Esta sumisión general que abarca a todos los estratos sociales es una consecuencia directa del materialismo. Si nunca había existido una época tan manejable como la nuestra, es porque nunca había existido una época tan antirreligiosa. La razón es clara: cuando lo que más ama el hombre no está en manos del poder civil, éste no puede servirse de ello como materia de coacción, no puede amenazar con arrebatárselo si no obedece, ni prometer que se lo dará si acata todas su órdenes. El dominio de ese poder sólo se extiende a lo material, mientras que ese hombre ama algo que está en un plano superior.
En cambio, se puede dominar fácilmente a quienes previamente se ha convencido de que sólo existe esta vida, de que sólo importa lo material, de que no tienen alma ni existe Dios. Como todo lo que aman se encuentra en el plano material, quien tiene el poder sobre ese plano tiene a la vez el poder sobre ellos. Con la amenaza de arrebatar sus bienes o la promesa de concedérselos podrá manipular a los hombres hasta límites insospechados, y no sólo hacerles hablar, sino incluso pensar contra sus propias conciencias.
Podemos decir, por lo tanto, que el hombre moderno lleva en su pecado la penitencia. Ha forjado las propias cadenas que arrastra y ha amurallado el diámetro del que no puede salir. Al empeñarse en creer que sólo existe lo que puede ver y tocar, ha dado a su carcelero las llaves de su libertad y las armas para custodiarle, ha sellado la única salida, ha pagado sus grilletes con las monedas que podían pagar su custodia. En la lista de especies más estúpidas del reino animal, el materialista ocupa el primer puesto por encima del pez, pues si éste pica el anzuelo, al menos no lo fabrica.

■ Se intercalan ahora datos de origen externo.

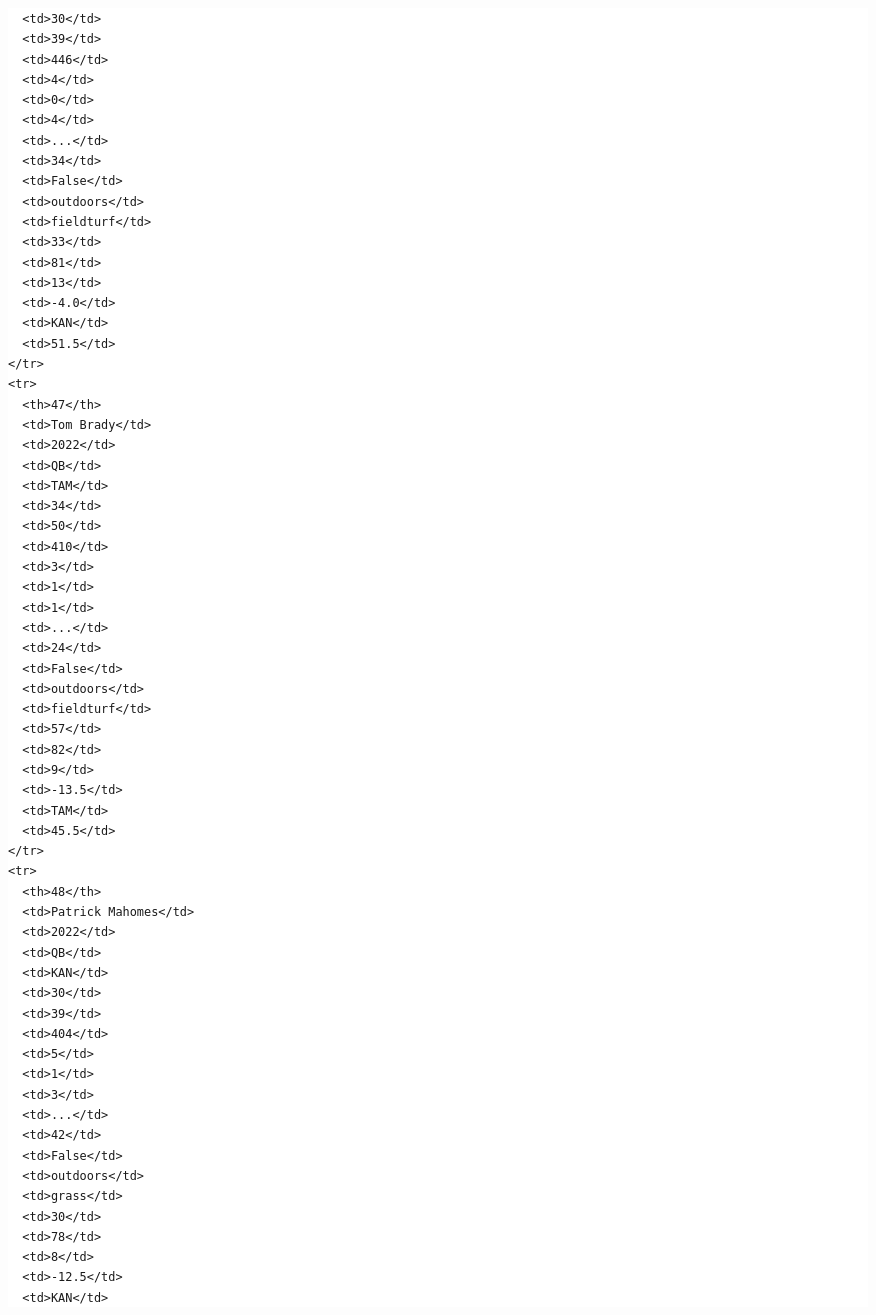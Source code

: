       <td>30</td>
      <td>39</td>
      <td>446</td>
      <td>4</td>
      <td>0</td>
      <td>4</td>
      <td>...</td>
      <td>34</td>
      <td>False</td>
      <td>outdoors</td>
      <td>fieldturf</td>
      <td>33</td>
      <td>81</td>
      <td>13</td>
      <td>-4.0</td>
      <td>KAN</td>
      <td>51.5</td>
    </tr>
    <tr>
      <th>47</th>
      <td>Tom Brady</td>
      <td>2022</td>
      <td>QB</td>
      <td>TAM</td>
      <td>34</td>
      <td>50</td>
      <td>410</td>
      <td>3</td>
      <td>1</td>
      <td>1</td>
      <td>...</td>
      <td>24</td>
      <td>False</td>
      <td>outdoors</td>
      <td>fieldturf</td>
      <td>57</td>
      <td>82</td>
      <td>9</td>
      <td>-13.5</td>
      <td>TAM</td>
      <td>45.5</td>
    </tr>
    <tr>
      <th>48</th>
      <td>Patrick Mahomes</td>
      <td>2022</td>
      <td>QB</td>
      <td>KAN</td>
      <td>30</td>
      <td>39</td>
      <td>404</td>
      <td>5</td>
      <td>1</td>
      <td>3</td>
      <td>...</td>
      <td>42</td>
      <td>False</td>
      <td>outdoors</td>
      <td>grass</td>
      <td>30</td>
      <td>78</td>
      <td>8</td>
      <td>-12.5</td>
      <td>KAN</td>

A Midas se le concedió el poder de convertir en oro todo cuanto tocaba, pero pronto descubrió que su deseo era una maldición. Quiso abrazar a su hija, pero la convirtió en una estatua de oro; quiso comer, pero el oro, al parecer, es indigesto. Desconsolado y al borde de la muerte, pidió a Dioniso que le arrebatara lo que en su ignorancia había creído que era un don.
Al hombre moderno le ha sucedido algo parecido: deseó que todo se convirtiera en materia, y se le ha concedido vivir como si realmente no existiera nada más. Todo a su alrededor se ha vuelto tan grosero como sus deseos. Busca la amistad y no encuentra más que cuerpos, corre tras el amor y sólo alcanza formas. Ahora, al borde de la inanición espiritual, habiendo convertido a sus hijos en seres insensibles como estatuas, el amor en pornografía, la felicidad en lingotes de tedio; ahora, cuando todo lo que toca se gangrena, cuando lo importante se desvanece precisamente porque no lo deja permanecer invisible; ahora el hombre puede, si todavía conserva una fibra sensible con la que sentir su propia desgracia, pedir que termine su maldición. Pero su desgracia no es un mito, ni por lo tanto es un dios mitológico quien puede liberarlo; para acabar con su verdadera desgracia debe acudir al único Dios verdadero.